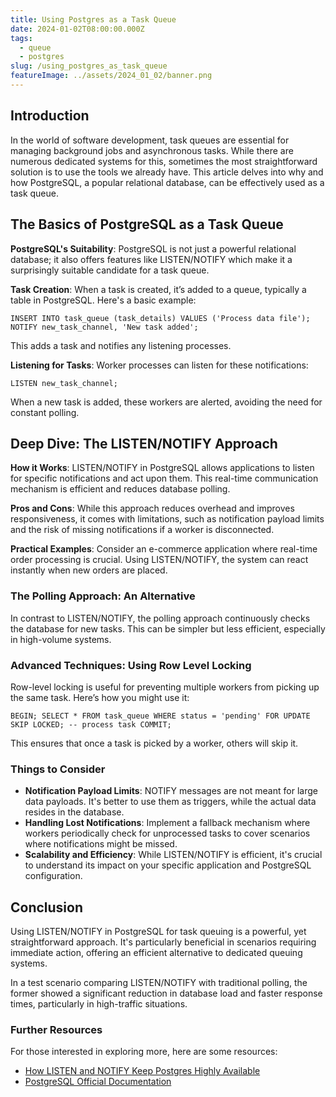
 ```yaml
---
title: Using Postgres as a Task Queue
date: 2024-01-02T08:00:00.000Z
tags:
  - queue
  - postgres
slug: /using_postgres_as_task_queue
featureImage: ../assets/2024_01_02/banner.png
---
```

## **Introduction**

In the world of software development, task queues are essential for managing background jobs and asynchronous tasks. While there are numerous dedicated systems for this, sometimes the most straightforward solution is to use the tools we already have. This article delves into why and how PostgreSQL, a popular relational database, can be effectively used as a task queue.

## The Basics of PostgreSQL as a Task Queue

**PostgreSQL's Suitability**: PostgreSQL is not just a powerful relational database; it also offers features like LISTEN/NOTIFY which make it a surprisingly suitable candidate for a task queue.

**Task Creation**: When a task is created, it’s added to a queue, typically a table in PostgreSQL. Here's a basic example:

```postgresql
INSERT INTO task_queue (task_details) VALUES ('Process data file');
NOTIFY new_task_channel, 'New task added';
```

This adds a task and notifies any listening processes.

**Listening for Tasks**: Worker processes can listen for these notifications:


```postgresql
LISTEN new_task_channel;
```

When a new task is added, these workers are alerted, avoiding the need for constant polling.

## Deep Dive: The LISTEN/NOTIFY Approach

**How it Works**: LISTEN/NOTIFY in PostgreSQL allows applications to listen for specific notifications and act upon them. This real-time communication mechanism is efficient and reduces database polling.

**Pros and Cons**: While this approach reduces overhead and improves responsiveness, it comes with limitations, such as notification payload limits and the risk of missing notifications if a worker is disconnected.

**Practical Examples**: Consider an e-commerce application where real-time order processing is crucial. Using LISTEN/NOTIFY, the system can react instantly when new orders are placed.

### The Polling Approach: An Alternative

In contrast to LISTEN/NOTIFY, the polling approach continuously checks the database for new tasks. This can be simpler but less efficient, especially in high-volume systems.

### Advanced Techniques: Using Row Level Locking

Row-level locking is useful for preventing multiple workers from picking up the same task. Here’s how you might use it:

```postgresql
BEGIN; SELECT * FROM task_queue WHERE status = 'pending' FOR UPDATE SKIP LOCKED; -- process task COMMIT;
```

This ensures that once a task is picked by a worker, others will skip it.

### Things to Consider

- **Notification Payload Limits**: NOTIFY messages are not meant for large data payloads. It's better to use them as triggers, while the actual data resides in the database.
- **Handling Lost Notifications**: Implement a fallback mechanism where workers periodically check for unprocessed tasks to cover scenarios where notifications might be missed.
- **Scalability and Efficiency**: While LISTEN/NOTIFY is efficient, it's crucial to understand its impact on your specific application and PostgreSQL configuration.

## Conclusion

Using LISTEN/NOTIFY in PostgreSQL for task queuing is a powerful, yet straightforward approach. It's particularly beneficial in scenarios requiring immediate action, offering an efficient alternative to dedicated queuing systems.

In a test scenario comparing LISTEN/NOTIFY with traditional polling, the former showed a significant reduction in database load and faster response times, particularly in high-traffic situations.

### Further Resources

For those interested in exploring more, here are some resources:

- [How LISTEN and NOTIFY Keep Postgres Highly Available](https://www.enterprisedb.com/blog/listening-postgres-how-listen-and-notify-syntax-promote-high-availability-application-layer)
- [PostgreSQL Official Documentation](https://www.postgresql.org/docs/current/sql-notify.html)

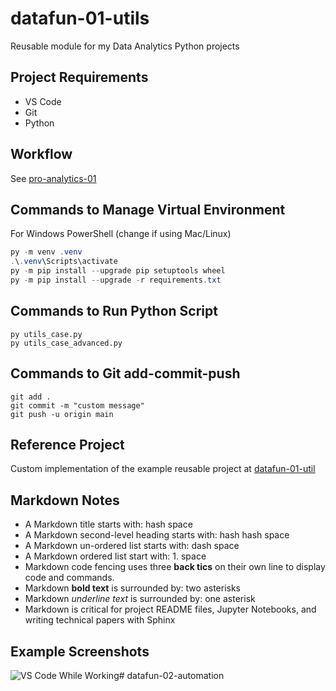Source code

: # datafun-01-utils

Reusable module for my Data Analytics Python projects

## Project Requirements

- VS Code
- Git
- Python 

## Workflow

See [pro-analytics-01](https://github.com/denisecase/pro-analytics-01/)

## Commands to Manage Virtual Environment

For Windows PowerShell (change if using Mac/Linux)

```powershell
py -m venv .venv
.\.venv\Scripts\activate
py -m pip install --upgrade pip setuptools wheel
py -m pip install --upgrade -r requirements.txt
```

## Commands to Run Python Script

```shell
py utils_case.py
py utils_case_advanced.py
```

## Commands to Git add-commit-push

```shell
git add .
git commit -m "custom message"
git push -u origin main
```

## Reference Project

Custom implementation of the example reusable project at 
[datafun-01-util](https://github.com/denisecase/datafun-01-utils)

## Markdown Notes

- A Markdown title starts with: hash space
- A Markdown second-level heading starts with: hash hash space
- A Markdown un-ordered list starts with: dash space
- A Markdown ordered list start with: 1. space
- Markdown code fencing uses three **back tics** on their own line to display code and commands.
- Markdown **bold text** is surrounded by: two asterisks
- Markdown *underline text* is surrounded by: one asterisk
- Markdown is critical for project README files, Jupyter Notebooks, and writing technical papers with Sphinx

## Example Screenshots

![VS Code While Working](images/vs_code_while_working.png)# datafun-02-automation

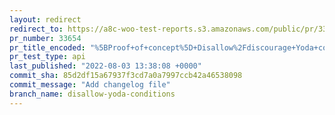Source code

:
 ```yaml
---
layout: redirect
redirect_to: https://a8c-woo-test-reports.s3.amazonaws.com/public/pr/33654/api/index.html
pr_number: 33654
pr_title_encoded: "%5BProof+of+concept%5D+Disallow%2Fdiscourage+Yoda+conditions"
pr_test_type: api
last_published: "2022-08-03 13:38:08 +0000"
commit_sha: 85d2df15a67937f3cd7a0a7997ccb42a46538098
commit_message: "Add changelog file"
branch_name: disallow-yoda-conditions
---
```

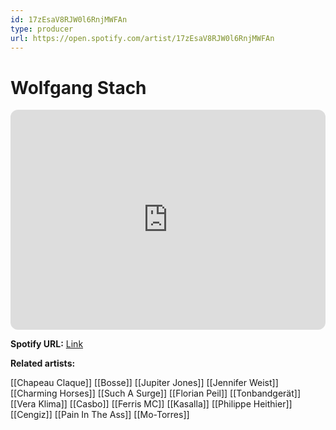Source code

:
 ```yaml
---
id: 17zEsaV8RJW0l6RnjMWFAn
type: producer
url: https://open.spotify.com/artist/17zEsaV8RJW0l6RnjMWFAn
---
```

# Wolfgang Stach

<iframe style="border-radius:12px" src="https://open.spotify.com/embed/artist/17zEsaV8RJW0l6RnjMWFAn" width="100%" height="352" frameBorder="0" allowfullscreen="" allow="autoplay; clipboard-write; encrypted-media; fullscreen; picture-in-picture" loading="lazy"></iframe>

**Spotify URL:** [Link](https://open.spotify.com/artist/17zEsaV8RJW0l6RnjMWFAn)

**Related artists:**

[[Chapeau Claque]]
[[Bosse]]
[[Jupiter Jones]]
[[Jennifer Weist]]
[[Charming Horses]]
[[Such A Surge]]
[[Florian Peil]]
[[Tonbandgerät]]
[[Vera Klima]]
[[Casbo]]
[[Ferris MC]]
[[Kasalla]]
[[Philippe Heithier]]
[[Cengiz]]
[[Pain In The Ass]]
[[Mo-Torres]]
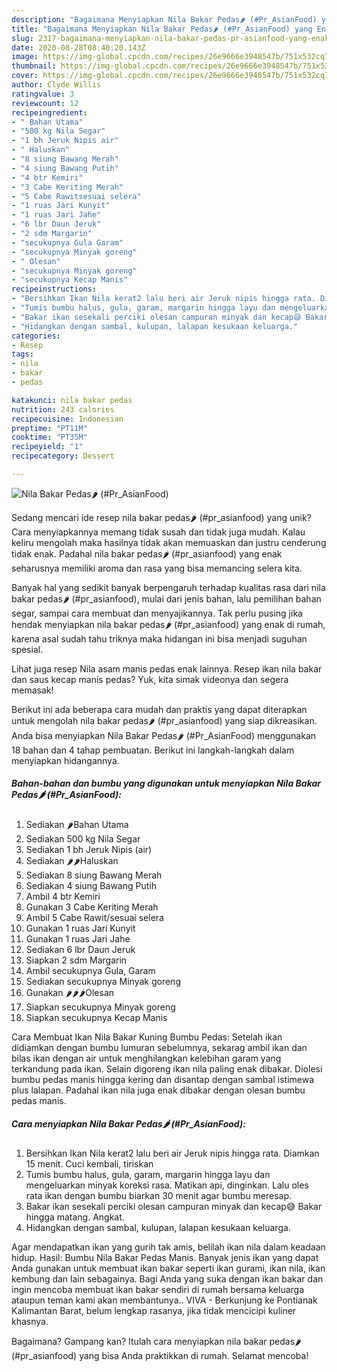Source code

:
 ```yaml
---
description: "Bagaimana Menyiapkan Nila Bakar Pedas🌶 (#Pr_AsianFood) yang Enak"
title: "Bagaimana Menyiapkan Nila Bakar Pedas🌶 (#Pr_AsianFood) yang Enak"
slug: 2317-bagaimana-menyiapkan-nila-bakar-pedas-pr-asianfood-yang-enak
date: 2020-08-28T08:40:20.143Z
image: https://img-global.cpcdn.com/recipes/26e9666e3948547b/751x532cq70/nila-bakar-pedas🌶-pr_asianfood-foto-resep-utama.jpg
thumbnail: https://img-global.cpcdn.com/recipes/26e9666e3948547b/751x532cq70/nila-bakar-pedas🌶-pr_asianfood-foto-resep-utama.jpg
cover: https://img-global.cpcdn.com/recipes/26e9666e3948547b/751x532cq70/nila-bakar-pedas🌶-pr_asianfood-foto-resep-utama.jpg
author: Clyde Willis
ratingvalue: 3
reviewcount: 12
recipeingredient:
- " Bahan Utama"
- "500 kg Nila Segar"
- "1 bh Jeruk Nipis air"
- " Haluskan"
- "8 siung Bawang Merah"
- "4 siung Bawang Putih"
- "4 btr Kemiri"
- "3 Cabe Keriting Merah"
- "5 Cabe Rawitsesuai selera"
- "1 ruas Jari Kunyit"
- "1 ruas Jari Jahe"
- "6 lbr Daun Jeruk"
- "2 sdm Margarin"
- "secukupnya Gula Garam"
- "secukupnya Minyak goreng"
- " Olesan"
- "secukupnya Minyak goreng"
- "secukupnya Kecap Manis"
recipeinstructions:
- "Bersihkan Ikan Nila kerat2 lalu beri air Jeruk nipis hingga rata. Diamkan 15 menit. Cuci kembali, tiriskan"
- "Tumis bumbu halus, gula, garam, margarin hingga layu dan mengeluarkan minyak koreksi rasa. Matikan api, dinginkan. Lalu oles rata ikan dengan bumbu biarkan 30 menit agar bumbu meresap."
- "Bakar ikan sesekali perciki olesan campuran minyak dan kecap😅 Bakar hingga matang. Angkat."
- "Hidangkan dengan sambal, kulupan, lalapan kesukaan keluarga."
categories:
- Resep
tags:
- nila
- bakar
- pedas

katakunci: nila bakar pedas 
nutrition: 243 calories
recipecuisine: Indonesian
preptime: "PT11M"
cooktime: "PT35M"
recipeyield: "1"
recipecategory: Dessert

---
```



![Nila Bakar Pedas🌶 (#Pr_AsianFood)](https://img-global.cpcdn.com/recipes/26e9666e3948547b/751x532cq70/nila-bakar-pedas🌶-pr_asianfood-foto-resep-utama.jpg)

Sedang mencari ide resep nila bakar pedas🌶 (#pr_asianfood) yang unik? Cara menyiapkannya memang tidak susah dan tidak juga mudah. Kalau keliru mengolah maka hasilnya tidak akan memuaskan dan justru cenderung tidak enak. Padahal nila bakar pedas🌶 (#pr_asianfood) yang enak seharusnya memiliki aroma dan rasa yang bisa memancing selera kita.

Banyak hal yang sedikit banyak berpengaruh terhadap kualitas rasa dari nila bakar pedas🌶 (#pr_asianfood), mulai dari jenis bahan, lalu pemilihan bahan segar, sampai cara membuat dan menyajikannya. Tak perlu pusing jika hendak menyiapkan nila bakar pedas🌶 (#pr_asianfood) yang enak di rumah, karena asal sudah tahu triknya maka hidangan ini bisa menjadi suguhan spesial.

Lihat juga resep Nila asam manis pedas enak lainnya. Resep ikan nila bakar dan saus kecap manis pedas? Yuk, kita simak videonya dan segera memasak!


Berikut ini ada beberapa cara mudah dan praktis yang dapat diterapkan untuk mengolah nila bakar pedas🌶 (#pr_asianfood) yang siap dikreasikan. Anda bisa menyiapkan Nila Bakar Pedas🌶 (#Pr_AsianFood) menggunakan 18 bahan dan 4 tahap pembuatan. Berikut ini langkah-langkah dalam menyiapkan hidangannya.

<!--inarticleads1-->

##### Bahan-bahan dan bumbu yang digunakan untuk menyiapkan Nila Bakar Pedas🌶 (#Pr_AsianFood):

1. Sediakan  🌶Bahan Utama
1. Sediakan 500 kg Nila Segar
1. Sediakan 1 bh Jeruk Nipis (air)
1. Sediakan  🌶🌶Haluskan
1. Sediakan 8 siung Bawang Merah
1. Sediakan 4 siung Bawang Putih
1. Ambil 4 btr Kemiri
1. Gunakan 3 Cabe Keriting Merah
1. Ambil 5 Cabe Rawit/sesuai selera
1. Gunakan 1 ruas Jari Kunyit
1. Gunakan 1 ruas Jari Jahe
1. Sediakan 6 lbr Daun Jeruk
1. Siapkan 2 sdm Margarin
1. Ambil secukupnya Gula, Garam
1. Sediakan secukupnya Minyak goreng
1. Gunakan  🌶🌶🌶Olesan
1. Siapkan secukupnya Minyak goreng
1. Siapkan secukupnya Kecap Manis


Cara Membuat Ikan Nila Bakar Kuning Bumbu Pedas: Setelah ikan didiamkan dengan bumbu lumuran sebelumnya, sekarag ambil ikan dan bilas ikan dengan air untuk menghilangkan kelebihan garam yang terkandung pada ikan. Selain digoreng ikan nila paling enak dibakar. Diolesi bumbu pedas manis hingga kering dan disantap dengan sambal istimewa plus lalapan. Padahal ikan nila juga enak dibakar dengan olesan bumbu pedas manis. 

<!--inarticleads2-->

##### Cara menyiapkan Nila Bakar Pedas🌶 (#Pr_AsianFood):

1. Bersihkan Ikan Nila kerat2 lalu beri air Jeruk nipis hingga rata. Diamkan 15 menit. Cuci kembali, tiriskan
1. Tumis bumbu halus, gula, garam, margarin hingga layu dan mengeluarkan minyak koreksi rasa. Matikan api, dinginkan. Lalu oles rata ikan dengan bumbu biarkan 30 menit agar bumbu meresap.
1. Bakar ikan sesekali perciki olesan campuran minyak dan kecap😅 Bakar hingga matang. Angkat.
1. Hidangkan dengan sambal, kulupan, lalapan kesukaan keluarga.


Agar mendapatkan ikan yang gurih tak amis, belilah ikan nila dalam keadaan hidup. Hasil: Bumbu Nila Bakar Pedas Manis. Banyak jenis ikan yang dapat Anda gunakan untuk membuat ikan bakar seperti ikan gurami, ikan nila, ikan kembung dan lain sebagainya. Bagi Anda yang suka dengan ikan bakar dan ingin mencoba membuat ikan bakar sendiri di rumah bersama keluarga ataupun teman kami akan membantunya.. VIVA - Berkunjung ke Pontianak Kalimantan Barat, belum lengkap rasanya, jika tidak mencicipi kuliner khasnya. 

Bagaimana? Gampang kan? Itulah cara menyiapkan nila bakar pedas🌶 (#pr_asianfood) yang bisa Anda praktikkan di rumah. Selamat mencoba!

==============================

* _PROMPT_: Output only the lines from the one holding "1. Hidangkan dengan" through the last line above, exactly as they appear.

* _EXERCISE SOLUTION_:
1. Hidangkan dengan sambal, kulupan, lalapan kesukaan keluarga.


Agar mendapatkan ikan yang gurih tak amis, belilah ikan nila dalam keadaan hidup. Hasil: Bumbu Nila Bakar Pedas Manis. Banyak jenis ikan yang dapat Anda gunakan untuk membuat ikan bakar seperti ikan gurami, ikan nila, ikan kembung dan lain sebagainya. Bagi Anda yang suka dengan ikan bakar dan ingin mencoba membuat ikan bakar sendiri di rumah bersama keluarga ataupun teman kami akan membantunya.. VIVA - Berkunjung ke Pontianak Kalimantan Barat, belum lengkap rasanya, jika tidak mencicipi kuliner khasnya. 

Bagaimana? Gampang kan? Itulah cara menyiapkan nila bakar pedas🌶 (#pr_asianfood) yang bisa Anda praktikkan di rumah. Selamat mencoba!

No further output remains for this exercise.